▸ **Exercise description**:
Word for word, repeat the lines of the records from the first line up to and including the line that contains "images/: High-resolution PNGs of each plot.", passing over any pictures.

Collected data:
========

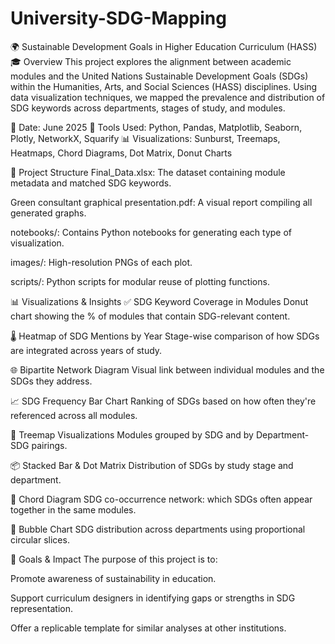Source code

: # University-SDG-Mapping
🌍 Sustainable Development Goals in Higher Education Curriculum (HASS)
🎓 Overview
This project explores the alignment between academic modules and the United Nations Sustainable Development Goals (SDGs) within the Humanities, Arts, and Social Sciences (HASS) disciplines. Using data visualization techniques, we mapped the prevalence and distribution of SDG keywords across departments, stages of study, and modules.

📅 Date: June 2025
🧰 Tools Used: Python, Pandas, Matplotlib, Seaborn, Plotly, NetworkX, Squarify
📊 Visualizations: Sunburst, Treemaps, Heatmaps, Chord Diagrams, Dot Matrix, Donut Charts

📁 Project Structure
Final_Data.xlsx: The dataset containing module metadata and matched SDG keywords.

Green consultant graphical presentation.pdf: A visual report compiling all generated graphs.

notebooks/: Contains Python notebooks for generating each type of visualization.

images/: High-resolution PNGs of each plot.

scripts/: Python scripts for modular reuse of plotting functions.

📊 Visualizations & Insights
✅ SDG Keyword Coverage in Modules
Donut chart showing the % of modules that contain SDG-relevant content.

🌡️ Heatmap of SDG Mentions by Year
Stage-wise comparison of how SDGs are integrated across years of study.

🌐 Bipartite Network Diagram
Visual link between individual modules and the SDGs they address.

📈 SDG Frequency Bar Chart
Ranking of SDGs based on how often they're referenced across all modules.

🌳 Treemap Visualizations
Modules grouped by SDG and by Department-SDG pairings.

📦 Stacked Bar & Dot Matrix
Distribution of SDGs by study stage and department.

🔁 Chord Diagram
SDG co-occurrence network: which SDGs often appear together in the same modules.

🧩 Bubble Chart
SDG distribution across departments using proportional circular slices.

🚀 Goals & Impact
The purpose of this project is to:

Promote awareness of sustainability in education.

Support curriculum designers in identifying gaps or strengths in SDG representation.

Offer a replicable template for similar analyses at other institutions.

========

▸ **Solution below**:
Source code

: # University-SDG-Mapping
🌍 Sustainable Development Goals in Higher Education Curriculum (HASS)
🎓 Overview
This project explores the alignment between academic modules and the United Nations Sustainable Development Goals (SDGs) within the Humanities, Arts, and Social Sciences (HASS) disciplines. Using data visualization techniques, we mapped the prevalence and distribution of SDG keywords across departments, stages of study, and modules.

📅 Date: June 2025
🧰 Tools Used: Python, Pandas, Matplotlib, Seaborn, Plotly, NetworkX, Squarify
📊 Visualizations: Sunburst, Treemaps, Heatmaps, Chord Diagrams, Dot Matrix, Donut Charts

📁 Project Structure
Final_Data.xlsx: The dataset containing module metadata and matched SDG keywords.

Green consultant graphical presentation.pdf: A visual report compiling all generated graphs.

notebooks/: Contains Python notebooks for generating each type of visualization.

images/: High-resolution PNGs of each plot.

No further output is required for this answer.